Epstein, Jean 1897-1953
French director, poet, and critic.
One of the foremost directors of the French silent cinema, Epstein is also remembered as a cinematic theorist whose writings such as Ecrits sur le cinema examined the philosophical impact of film. Epstein's works, considered precursors of the avant-garde movement in film, are admired for their visual modernity and innovative techniques. His use of cinematic devices such as close ups, overlapping images, and non-sequential narrative foreshadowed techniques that would not be employed by other filmmakers for several decades. The creative nature of Epstein's best-known works, such as La chute de la maison Usher (The Fall of the House of Usher) and Coeur fidèle, offers a significant artistic transition between the experimental nature of silent films and the French Nouvelle Vague (New Wave) movement of the 1960s.
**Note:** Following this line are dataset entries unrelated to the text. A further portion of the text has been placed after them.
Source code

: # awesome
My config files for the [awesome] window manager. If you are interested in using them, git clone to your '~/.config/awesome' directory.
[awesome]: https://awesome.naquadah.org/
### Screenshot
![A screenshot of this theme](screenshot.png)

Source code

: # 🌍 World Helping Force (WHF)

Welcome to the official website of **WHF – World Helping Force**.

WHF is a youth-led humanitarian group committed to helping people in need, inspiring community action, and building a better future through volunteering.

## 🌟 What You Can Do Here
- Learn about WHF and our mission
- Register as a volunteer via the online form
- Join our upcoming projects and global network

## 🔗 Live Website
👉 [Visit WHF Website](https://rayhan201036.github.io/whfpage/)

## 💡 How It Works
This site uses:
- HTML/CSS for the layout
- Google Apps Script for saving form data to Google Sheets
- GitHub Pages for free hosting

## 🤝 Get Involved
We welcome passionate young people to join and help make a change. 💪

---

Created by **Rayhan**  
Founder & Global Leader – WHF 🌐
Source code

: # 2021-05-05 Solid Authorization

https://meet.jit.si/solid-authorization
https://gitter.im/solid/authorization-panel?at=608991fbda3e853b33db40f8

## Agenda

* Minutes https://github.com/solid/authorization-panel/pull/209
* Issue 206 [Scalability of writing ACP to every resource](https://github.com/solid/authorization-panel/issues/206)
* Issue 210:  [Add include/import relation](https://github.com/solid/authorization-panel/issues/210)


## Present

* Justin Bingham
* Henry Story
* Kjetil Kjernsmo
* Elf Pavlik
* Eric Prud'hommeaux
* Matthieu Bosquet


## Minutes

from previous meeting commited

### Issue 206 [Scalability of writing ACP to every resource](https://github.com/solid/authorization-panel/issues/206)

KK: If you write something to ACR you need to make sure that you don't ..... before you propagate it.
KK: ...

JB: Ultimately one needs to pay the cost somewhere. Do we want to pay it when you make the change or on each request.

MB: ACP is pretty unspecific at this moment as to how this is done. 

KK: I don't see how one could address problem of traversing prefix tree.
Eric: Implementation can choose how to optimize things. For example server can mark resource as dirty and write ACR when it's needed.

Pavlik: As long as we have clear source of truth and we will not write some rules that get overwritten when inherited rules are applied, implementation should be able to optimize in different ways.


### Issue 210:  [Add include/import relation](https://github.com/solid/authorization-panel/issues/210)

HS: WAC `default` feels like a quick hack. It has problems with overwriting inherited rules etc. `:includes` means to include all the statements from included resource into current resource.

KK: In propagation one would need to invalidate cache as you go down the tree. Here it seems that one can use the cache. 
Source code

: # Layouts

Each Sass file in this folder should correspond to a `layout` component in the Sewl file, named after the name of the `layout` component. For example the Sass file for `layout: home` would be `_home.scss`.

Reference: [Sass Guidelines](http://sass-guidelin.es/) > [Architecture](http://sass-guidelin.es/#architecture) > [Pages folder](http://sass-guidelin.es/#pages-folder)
Epstein was born in Warsaw into a Jewish family. When his father died in 1908, the family relocated to Switzerland, where he attended secondary school. He attended university in Lyon, France, and received a medical degree. At Lyon, he met the pioneer filmmaker Auguste Lumière. Influenced by the works of American directors Charlie Chaplin and D. W. Griffith, Epstein and Lumière founded a film journal, Le promenoir, in 1920. The next year, Epstein published Bonjour cinema, a treatise on poetry, photography and the nature of the relatively new artistic medium of film. The positive response to his early films such as Pasteur, the biography of scientist Louis Pasteur, allowed Epstein to set up his own production company, Les Films Jean Epstein. In a short time, he produced a number of diverse films, including The Fall of the House of Usher and La glace à trois faces. However, with the advent of sound technology, Epstein's experimental works fell out of favor, and he relocated to Brittany, where he made short films and documentaries. At the beginning of World War II, Epstein and his sister were captured by the Gestapo, but they were not deported. Unable to make films because of the German occupation in France, Epstein worked for the Red Cross and honed his writing skills. In 1947, he returned to Brittany, where he finished his career with several critically acclaimed films, most notably Le tempestaire, the tale of a French fisherman. Although Epstein continued to write, he ceased filmmaking shortly thereafter. In 1953, he died of a cerebral hemorrhage.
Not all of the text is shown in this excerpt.